▸ **Supplied data**
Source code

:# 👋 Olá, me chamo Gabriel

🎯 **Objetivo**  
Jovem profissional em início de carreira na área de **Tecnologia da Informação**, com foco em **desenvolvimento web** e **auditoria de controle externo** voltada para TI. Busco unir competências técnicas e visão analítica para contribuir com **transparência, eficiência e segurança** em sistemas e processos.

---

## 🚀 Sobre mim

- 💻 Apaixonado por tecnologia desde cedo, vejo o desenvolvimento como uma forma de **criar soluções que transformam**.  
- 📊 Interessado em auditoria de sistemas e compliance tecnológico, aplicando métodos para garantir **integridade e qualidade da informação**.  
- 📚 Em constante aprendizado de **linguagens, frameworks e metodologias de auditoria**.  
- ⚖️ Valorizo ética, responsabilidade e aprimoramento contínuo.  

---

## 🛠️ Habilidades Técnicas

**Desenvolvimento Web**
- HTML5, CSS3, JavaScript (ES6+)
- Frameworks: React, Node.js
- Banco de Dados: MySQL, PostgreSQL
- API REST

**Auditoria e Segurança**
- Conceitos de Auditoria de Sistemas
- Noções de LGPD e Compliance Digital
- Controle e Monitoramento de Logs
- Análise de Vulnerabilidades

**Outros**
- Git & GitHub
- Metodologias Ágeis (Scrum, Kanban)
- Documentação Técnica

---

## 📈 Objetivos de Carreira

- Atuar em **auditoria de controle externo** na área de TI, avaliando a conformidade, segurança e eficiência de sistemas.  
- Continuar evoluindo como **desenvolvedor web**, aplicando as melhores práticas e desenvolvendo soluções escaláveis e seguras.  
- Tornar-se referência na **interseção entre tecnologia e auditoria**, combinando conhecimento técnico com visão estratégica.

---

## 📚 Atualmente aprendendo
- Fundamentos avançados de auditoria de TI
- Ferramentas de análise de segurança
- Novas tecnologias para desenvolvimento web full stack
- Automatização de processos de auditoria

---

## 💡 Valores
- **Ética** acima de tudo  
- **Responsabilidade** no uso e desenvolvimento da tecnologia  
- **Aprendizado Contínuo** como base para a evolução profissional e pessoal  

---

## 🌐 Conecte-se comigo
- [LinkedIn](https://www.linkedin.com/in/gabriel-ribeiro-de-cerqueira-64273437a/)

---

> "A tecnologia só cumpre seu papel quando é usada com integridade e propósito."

▸ **How to complete this task**
In the entries above, the lines between the one holding "- 📚 Em constante" and the one holding "- Metodologias Ágeis (Scrum, Kanban)", inclusive, are to be printed exactly as written, and those alone.

▸ **Result below**
- 📚 Em constante aprendizado de **linguagens, frameworks e metodologias de auditoria**.  
- ⚖️ Valorizo ética, responsabilidade e aprimoramento contínuo.  

---

## 🛠️ Habilidades Técnicas

**Desenvolvimento Web**
- HTML5, CSS3, JavaScript (ES6+)
- Frameworks: React, Node.js
- Banco de Dados: MySQL, PostgreSQL
- API REST

**Auditoria e Segurança**
- Conceitos de Auditoria de Sistemas
- Noções de LGPD e Compliance Digital
- Controle e Monitoramento de Logs
- Análise de Vulnerabilidades

**Outros**
- Git & GitHub
- Metodologias Ágeis (Scrum, Kanban)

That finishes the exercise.